Update: Mika Suggests Obama Using 'Marxist Dialect'
If NBC, along with the other broadcast networks, was too timid to broach the radio interview, over on MSNBC Morning Joe was not. Mika Brzezinski went so far as to suggest to Obama surrogate Sen. Claire McCaskill (D-Mo.) that Obama's redistributionist rap amounted to "Marxist dialect." McCaskill claimed that all Obama was talking about was changes to the tax code. Either she hadn't read the radio transcript or she was, let's say, fibbing. In the interview, Obama advocated nothing less than a radical reinterpretation of the Constitution.
View video here.
PS: we wish Mika well in her debate/discussion this evening at Fairfield University with Monica Crowley. Contrary to a newspaper report that she would "represent" Obama, a university official has contacted me to state that while Mika "in general, she holds a liberal political view," she will not be representing any candidate but will instead share her "wisdom, experience and impartiality."
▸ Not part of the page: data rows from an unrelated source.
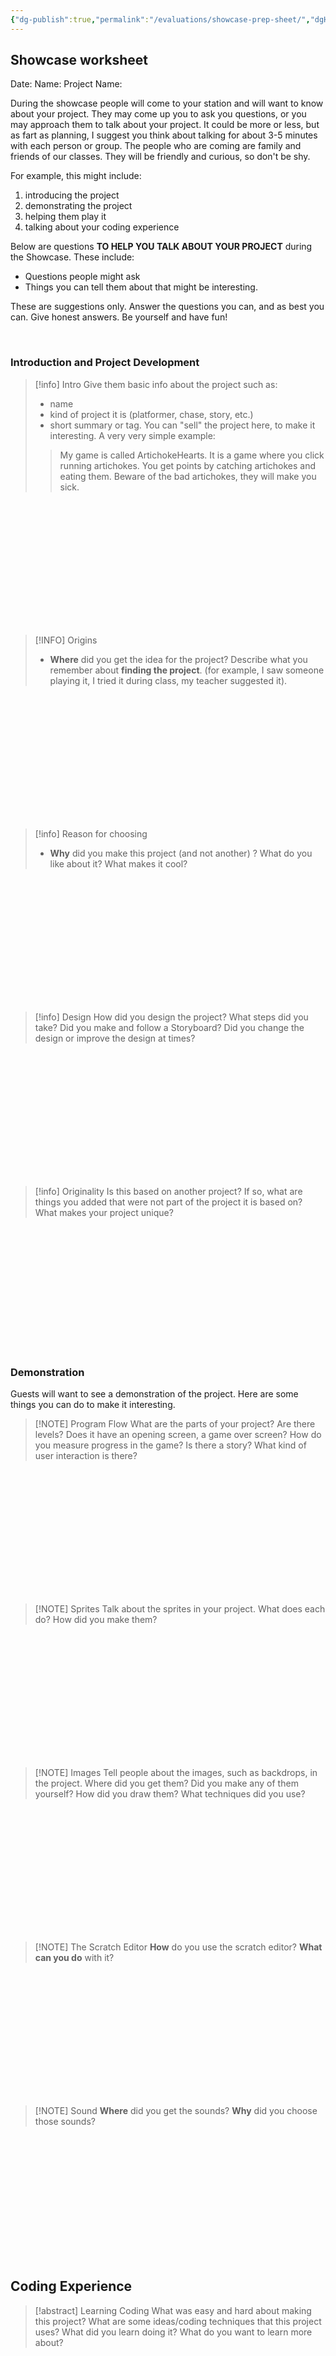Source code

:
 ```yaml
---
{"dg-publish":true,"permalink":"/evaluations/showcase-prep-sheet/","dgHomeLink":true,"dgPassFrontmatter":false}
---
```



## Showcase worksheet

Date: 
Name:
Project Name:

During the showcase people will come to your station and will want to know about your project. They may come up you to ask you questions, or you may approach them to talk about your project. It could be more or less, but as fart as planning, I suggest you think about talking for about 3-5 minutes with each person or group.  The people who are coming are family and friends of our classes. They will be friendly and curious, so don't be shy. 

For example, this might include: 
1. introducing the project
2. demonstrating the project 
3. helping them play it
4. talking about your coding experience

Below are questions <b>TO HELP YOU TALK ABOUT YOUR PROJECT</b> during the Showcase. These include:
* Questions people might ask
* Things you can tell them about that might be interesting. 

These are suggestions only. Answer the questions you can, and as best you can. Give honest answers.  Be yourself and have fun!

<div style="page-break-after: always; visibility: hidden"> 
\pagebreak 
</div>

### Introduction and Project Development
> [!info] Intro
> Give them basic info about the project such as:
> * name
 >* kind of project it is (platformer, chase, story, etc.) 
 >* short summary or tag. You can "sell" the project here, to make it interesting. A very very simple example: 
 >> My game is called ArtichokeHearts. It is a game where you click running artichokes. You get points by catching artichokes and eating them. Beware of the bad artichokes, they will make you sick.
<div style="height:200px;"></div>

> [!INFO] Origins
> * **Where** did you get the idea for the project? Describe what you remember about **finding the project**. (for example, I saw someone playing it, I tried it during class, my teacher suggested it). 
<div style="height:200px;"></div>

> [!info] Reason for choosing
> * **Why** did  you make this project (and not another) ? What do you like about it? What makes it cool?
<div style="height:200px;"></div>

> [!info] Design
> How did you design the project? What steps did you take? Did you make and follow a Storyboard? Did you change the design or improve the design at times?
<div style="height:200px;"></div>

> [!info] Originality
 > Is this based on another project? If so, what are things you added that were not part of the project it is based on? What makes your project unique?
<div style="height:200px;"></div>

### Demonstration

Guests will want to see a demonstration of the project. Here are some things you can do to make it interesting.

> [!NOTE] Program Flow
> What are the parts of your project? Are there levels? Does it have an opening screen, a game over screen? How do you measure progress in the game? Is there a story? What kind of user interaction is there? 
<div style="height:200px;"></div>

> [!NOTE] Sprites
> Talk about the sprites in your project. What does each do? How did you make them?
<div style="height:200px;"></div>

> [!NOTE] Images
> Tell people about the images, such as backdrops, in the project. Where did you get them? Did you make any of them yourself? How did you draw them? What techniques did you use? 
<div style="height:200px;"></div>

> [!NOTE] The Scratch Editor
> **How** do you use the scratch editor? **What can you do** with it?
<div style="height:200px;"></div>

> [!NOTE] Sound
> **Where** did you get the sounds? **Why** did you choose those sounds?
<div style="height:200px;"></div>


## Coding Experience

> [!abstract] Learning Coding
> What was easy and hard about making this project? What are some ideas/coding techniques that this project uses? What did you learn doing it? What do you want to learn more about? 
<div style="height:200px;"></div>

> [!abstract] Effort
> How long did you work on this project? What was working on it like? 

<div style="height:200px;"></div>

> [!abstract] Completion
> Is the project finished? Are there parts you want to add?
<div style="height:200px;"></div>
Note —Not Income Redistribution, Wealth Redistribution: Be Very Afraid
My first edition of this item spoke of Obama's support for redistribution of income. But then I saw a reader speak of redistribution of "wealth." I went back and checked, and sure enough, that's what Obama said in the radio interview. And now that I think of it, of course he also told Joe the Plumber he wants to "spread the wealth" around.
As bad as income redistribution is, it pales in comparison to wealth redistribution. Income is what people earn. Income redistribution comes about through steeply progressive income taxes. Wealth is what people accumulate over the course of a lifetime of earning. Wealth redistribution implies nothing less than government confiscation of the nest eggs people have labored all their lives to build up. Be very afraid.
And don't think it can't happen. After all, Barack "Citizen of the World" Obama looks to Europe for inspiration. A number of European countries have a "wealth tax" in which people are required to annually pay a percentage of their net worth--on accumulated wealth that was of course already taxed at the time it was earned. Extra credit to France for its socialistic name for the levy: the "solidarity tax" on wealth. Vive la revolution!
Excerpt from transcript of Obama's 2001 interview with Chicago public radio station WBEZ [via Power Line]:
If you look at the victories and failures of the civil rights movement and its litigation strategy in the court, I think where it succeeded was to vest formal rights in previously dispossessed peoples. So that I would now have the right to vote, I would now be able to sit at the lunch counter and order and as long as I could pay for it I’d be okay.
But the Supreme Court never ventured into the issues of redistribution of wealth and sort of more basic issues of political and economic justice in this society. And to that extent as radical as people tried to characterize the Warren court, it wasn’t that radical. It didn’t break free from the essential constraints that were placed by the founding fathers in the Constitution, at least as it’s been interpreted, and the Warren court interpreted it in the same way that generally the Constitution is a charter of negative liberties. It says what the states can’t do to you, it says what the federal government can’t do to you, but it doesn’t say what the federal government or the state government must do on your behalf. And that hasn’t shifted.
One of the I think tragedies of the civil rights movement was because the civil rights movement became so court focused, I think that there was a tendency to lose track of the political and community organizing and activities on the ground that are able to put together the actual coalitions of power through which you bring about redistributed change and in some ways we still suffer from that.